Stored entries

+--

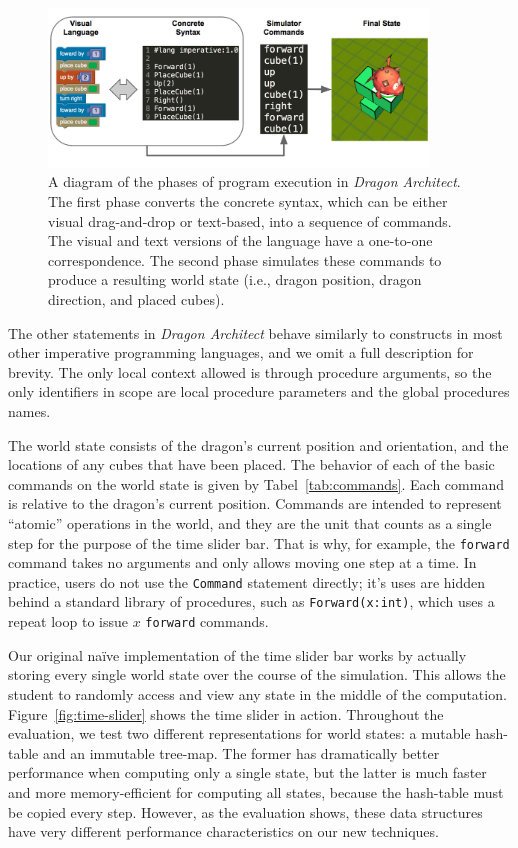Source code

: \documentclass{sig-alternate}
\newcommand{\da}{\emph{Dragon Architect}}
\begin{document}
\begin{figure}[ht!]
  \centering
  \includegraphics[width=0.9\textwidth]{images/phases}
  \caption{A diagram of the phases of program execution in \da{}. The first phase converts the concrete syntax, which can be either visual drag-and-drop or text-based, into a sequence of commands. The visual and text versions of the language have a one-to-one correspondence. The second phase simulates these commands to produce a resulting world state (i.e., dragon position, dragon direction, and placed cubes).}
  \label{fig:phases}
\end{figure}

The other statements in \da{} behave similarly to constructs in most other imperative programming languages, and we omit a full description for brevity. The only local context allowed is through procedure arguments, so the only identifiers in scope are local procedure parameters and the global procedures names.

The world state consists of the dragon's current position and orientation, and the locations of any cubes that have been placed.  The behavior of each of the basic commands on the world state is given by Tabel~\ref{tab:commands}. Each command is relative to the dragon's current position. Commands are intended to represent ``atomic'' operations in the world, and they are the unit that counts as a single step for the purpose of the time slider bar. That is why, for example, the \texttt{forward} command takes no arguments and only allows moving one step at a time. In practice, users do not use the \texttt{Command} statement directly; it's uses are hidden behind a standard library of procedures, such as \texttt{Forward(x:int)}, which uses a repeat loop to issue $x$ \texttt{forward} commands.

Our original na\"{i}ve implementation of the time slider bar works by actually storing every single world state over the course of the simulation. This allows the student to randomly access and view any state in the middle of the computation. Figure~\ref{fig:time-slider} shows the time slider in action. Throughout the evaluation, we test two different representations for world states: a mutable hash-table and an immutable tree-map. The former has dramatically better performance when computing only a single state, but the latter is much faster and more memory-efficient for computing all states, because the hash-table must be copied every step. However, as the evaluation shows, these data structures have very different performance characteristics on our new techniques.
\end{document}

+--

* BRIEF *
For the entries above, please state how many lines contain the string "placed"; give the number and nothing else.

* WRITTEN ANSWER *
2